Zudem waren Freizeit- und Hilfsangebote während der Kontaktbeschränkungen nicht oder nur teilweise zugänglich; sind es mancherorts noch. Den Jugendlichen fehlten so wichtige Bezugspersonen außerhalb der Familie, heißt es im Bericht. Hilfseinrichtungen versuchen, den Kontakt per Telefon, Brief oder digital aufrechtzuerhalten. Schon vor Corona habe es regional eine mangelhafte Internetversorgung gegeben, die dies erschwert hätte. Derartige Probleme verschärften sich nun zusätzlich.

Schlechterer Zugang zu Bildung

Mit den Schulschließungen verschlechterte sich der Zugang armer Schüler zu Bildung. Ob das Lernen zu Hause erfolgreich sei oder nicht, hänge mit den technischen Voraussetzungen zusammen, so der Bericht. Kinder finanziell schlechter gestellter Eltern hätten oft nicht das nötige Equipment. So gebe es Jugendliche, die schnell in einem neu strukturierten Tagesablauf mit eigenem Computer und stabilem Internetanschluss am digitalen Unterricht teilnehmen konnten. Andere Jugendliche müssten sich erst einmal organisieren.

Die Folge seien fehlende Lernerfolge und wachsende Ungleichheit innerhalb der Klassen.

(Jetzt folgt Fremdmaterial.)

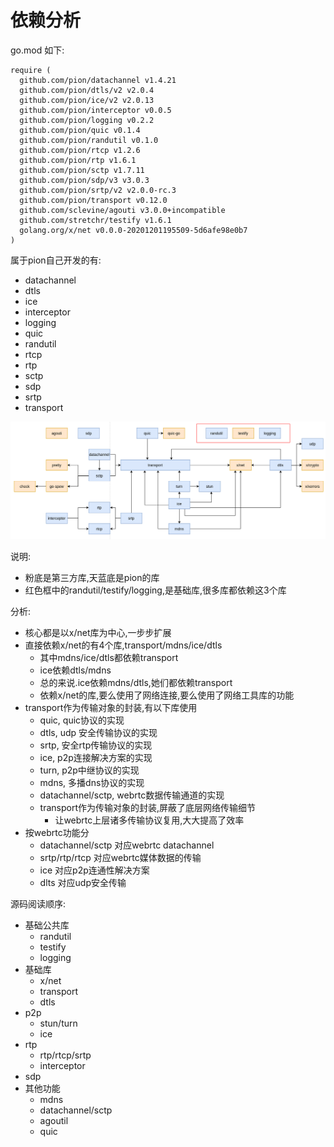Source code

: # 依赖分析

go.mod 如下:

    require (
      github.com/pion/datachannel v1.4.21
      github.com/pion/dtls/v2 v2.0.4
      github.com/pion/ice/v2 v2.0.13
      github.com/pion/interceptor v0.0.5
      github.com/pion/logging v0.2.2
      github.com/pion/quic v0.1.4
      github.com/pion/randutil v0.1.0
      github.com/pion/rtcp v1.2.6
      github.com/pion/rtp v1.6.1
      github.com/pion/sctp v1.7.11
      github.com/pion/sdp/v3 v3.0.3
      github.com/pion/srtp/v2 v2.0.0-rc.3
      github.com/pion/transport v0.12.0
      github.com/sclevine/agouti v3.0.0+incompatible
      github.com/stretchr/testify v1.6.1
      golang.org/x/net v0.0.0-20201201195509-5d6afe98e0b7
    )

属于pion自己开发的有:

- datachannel
- dtls
- ice
- interceptor
- logging
- quic
- randutil
- rtcp
- rtp
- sctp
- sdp
- srtp
- transport

![依赖图](/resource/dep.png)

说明:

- 粉底是第三方库,天蓝底是pion的库
- 红色框中的randutil/testify/logging,是基础库,很多库都依赖这3个库

分析:

- 核心都是以x/net库为中心,一步步扩展
- 直接依赖x/net的有4个库,transport/mdns/ice/dtls
  - 其中mdns/ice/dtls都依赖transport
  - ice依赖dtls/mdns
  - 总的来说.ice依赖mdns/dtls,她们都依赖transport
  - 依赖x/net的库,要么使用了网络连接,要么使用了网络工具库的功能
- transport作为传输对象的封装,有以下库使用
  - quic, quic协议的实现
  - dtls, udp 安全传输协议的实现
  - srtp, 安全rtp传输协议的实现
  - ice, p2p连接解决方案的实现
  - turn, p2p中继协议的实现
  - mdns, 多播dns协议的实现
  - datachannel/sctp, webrtc数据传输通道的实现
  - transport作为传输对象的封装,屏蔽了底层网络传输细节
    - 让webrtc上层诸多传输协议复用,大大提高了效率
- 按webrtc功能分
  - datachannel/sctp 对应webrtc datachannel
  - srtp/rtp/rtcp 对应webrtc媒体数据的传输
  - ice 对应p2p连通性解决方案
  - dlts 对应udp安全传输

源码阅读顺序:

- 基础公共库
  - randutil
  - testify
  - logging
- 基础库
  - x/net
  - transport
  - dtls
- p2p
  - stun/turn
  - ice
- rtp
  - rtp/rtcp/srtp
  - interceptor
- sdp
- 其他功能
  - mdns
  - datachannel/sctp
  - agoutil
  - quic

Etwa 82 Prozent der 14-Jährigen aus bildungsfernen Familien und 86 Prozent aus Hartz-IV-Familien haben laut Bericht Zugang zu einem Computer oder Tablet. Doch wenn Aufgabenblätter nicht ausgedruckt werden können oder der einzige Computer von der ganzen Familie genutzt wird, dann sei Bildung nicht möglich. Zum Vergleich: In der Altersgruppe insgesamt besitzt etwa die Hälfte einen eigenen Computer oder Tablet.

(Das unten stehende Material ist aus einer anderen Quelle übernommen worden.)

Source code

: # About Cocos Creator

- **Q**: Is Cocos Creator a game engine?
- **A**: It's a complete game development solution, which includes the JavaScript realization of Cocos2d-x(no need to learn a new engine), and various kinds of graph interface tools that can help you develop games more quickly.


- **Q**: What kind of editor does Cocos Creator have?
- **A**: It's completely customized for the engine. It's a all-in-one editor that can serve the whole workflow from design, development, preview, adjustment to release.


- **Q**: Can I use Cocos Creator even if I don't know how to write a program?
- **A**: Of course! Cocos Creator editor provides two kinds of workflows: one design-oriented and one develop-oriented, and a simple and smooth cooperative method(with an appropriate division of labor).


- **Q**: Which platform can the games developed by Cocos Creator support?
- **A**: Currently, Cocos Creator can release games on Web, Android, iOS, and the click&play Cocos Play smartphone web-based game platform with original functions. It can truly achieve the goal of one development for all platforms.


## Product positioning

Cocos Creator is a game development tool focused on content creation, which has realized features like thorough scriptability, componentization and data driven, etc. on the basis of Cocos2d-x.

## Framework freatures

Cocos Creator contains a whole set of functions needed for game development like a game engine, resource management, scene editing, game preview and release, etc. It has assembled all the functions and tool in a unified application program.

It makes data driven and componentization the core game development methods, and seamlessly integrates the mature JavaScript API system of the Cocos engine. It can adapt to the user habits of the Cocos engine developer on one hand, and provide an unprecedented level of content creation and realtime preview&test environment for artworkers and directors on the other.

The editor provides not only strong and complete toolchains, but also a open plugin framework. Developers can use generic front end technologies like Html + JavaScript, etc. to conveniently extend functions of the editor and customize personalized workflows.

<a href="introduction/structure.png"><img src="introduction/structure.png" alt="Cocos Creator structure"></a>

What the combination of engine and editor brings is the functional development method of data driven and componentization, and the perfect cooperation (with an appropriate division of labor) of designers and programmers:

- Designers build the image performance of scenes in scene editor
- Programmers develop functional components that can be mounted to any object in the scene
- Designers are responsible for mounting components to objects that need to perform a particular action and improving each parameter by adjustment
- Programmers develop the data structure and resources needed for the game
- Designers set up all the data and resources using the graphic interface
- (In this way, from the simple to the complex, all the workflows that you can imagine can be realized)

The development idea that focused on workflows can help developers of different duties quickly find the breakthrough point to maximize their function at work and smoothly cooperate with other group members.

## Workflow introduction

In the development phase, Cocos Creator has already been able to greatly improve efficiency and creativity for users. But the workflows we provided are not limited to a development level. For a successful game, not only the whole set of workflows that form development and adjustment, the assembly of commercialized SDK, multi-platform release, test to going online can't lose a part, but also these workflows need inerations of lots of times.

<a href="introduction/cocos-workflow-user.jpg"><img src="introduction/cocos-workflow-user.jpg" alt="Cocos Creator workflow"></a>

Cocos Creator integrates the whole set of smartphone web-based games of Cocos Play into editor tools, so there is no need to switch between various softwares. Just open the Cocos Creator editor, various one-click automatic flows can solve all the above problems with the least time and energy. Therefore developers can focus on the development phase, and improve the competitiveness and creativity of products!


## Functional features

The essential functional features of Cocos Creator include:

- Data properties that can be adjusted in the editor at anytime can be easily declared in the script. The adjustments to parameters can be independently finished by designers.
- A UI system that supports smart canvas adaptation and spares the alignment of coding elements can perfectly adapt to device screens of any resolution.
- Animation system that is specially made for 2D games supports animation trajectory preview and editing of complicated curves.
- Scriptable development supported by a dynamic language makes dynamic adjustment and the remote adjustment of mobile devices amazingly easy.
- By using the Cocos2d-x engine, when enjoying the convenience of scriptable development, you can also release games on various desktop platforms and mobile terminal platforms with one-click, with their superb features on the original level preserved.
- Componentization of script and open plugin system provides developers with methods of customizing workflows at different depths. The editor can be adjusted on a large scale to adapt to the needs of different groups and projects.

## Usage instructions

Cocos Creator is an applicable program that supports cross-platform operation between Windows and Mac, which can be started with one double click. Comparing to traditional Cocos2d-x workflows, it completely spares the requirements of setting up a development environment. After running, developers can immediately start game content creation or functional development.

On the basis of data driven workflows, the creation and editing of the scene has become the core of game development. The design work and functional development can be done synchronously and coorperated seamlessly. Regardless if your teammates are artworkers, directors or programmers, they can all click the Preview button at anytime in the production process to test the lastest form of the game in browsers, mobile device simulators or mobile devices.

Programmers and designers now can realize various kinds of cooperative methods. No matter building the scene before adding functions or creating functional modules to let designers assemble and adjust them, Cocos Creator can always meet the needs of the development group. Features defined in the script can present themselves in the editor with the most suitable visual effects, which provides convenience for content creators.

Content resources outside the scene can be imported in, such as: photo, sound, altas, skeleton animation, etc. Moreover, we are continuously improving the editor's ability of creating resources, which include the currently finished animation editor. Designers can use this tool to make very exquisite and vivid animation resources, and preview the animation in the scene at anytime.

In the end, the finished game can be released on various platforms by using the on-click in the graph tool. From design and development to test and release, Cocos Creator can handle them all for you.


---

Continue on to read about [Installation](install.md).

Sinkende Chancen auf Arbeitsmarkt

Für benachteiligte Jugendliche auf der Suche nach einem Ausbildungsplatz sinken die Chancen laut Armutsmonitor deutlich. Die EU-weite Wirtschaftskrise führe dazu, dass Unternehmen schließen, ihre Ausbildungsprogramme verkleinern oder ganz aufgeben. Zahlen der Bundesagentur für Arbeit (BA) zeigen: Von Oktober 2019 bis Juni 2020 meldeten die Betriebe gut 482.000 Ausbildungsstellen - und damit etwa 47.000 weniger als im Vorjahr. Von etwa 417.000 im Juni gemeldeten Bewerbern seien zu diesem Zeitpunkt rund 176.000 noch ohne Zusage dagestanden.

Das Bundesinstitut für Berufsbildung (BIBB) führt zurzeit eine Studie zu dualen Ausbildungsplätzen durch. Anhand einer Analyse werden Risiken, Konsequenzen und Handlungsmöglichkeiten für die dualen Ausbildungen ermittelt. Nach ersten Erkenntnissen werden 2020 voraussichtlich 500.000 Verträge für die duale Ausbildungen abgeschlossen werden. Das sind 25.000 weniger als im Jahr zuvor.

Schwierig sei auch Lage auf dem auf dem Arbeitsmarkt, so der Bericht. Entlassungen und Einstellungsstopps führten dazu, dass junge Menschen arbeitslos seien. Im April 2020 hätten 56.190 unter 25-Jährige mehr keine Arbeit gehabt als im Vergleichsmonat des Vorjahres. In keiner Altersgruppe gebe es einen höheren Anstieg.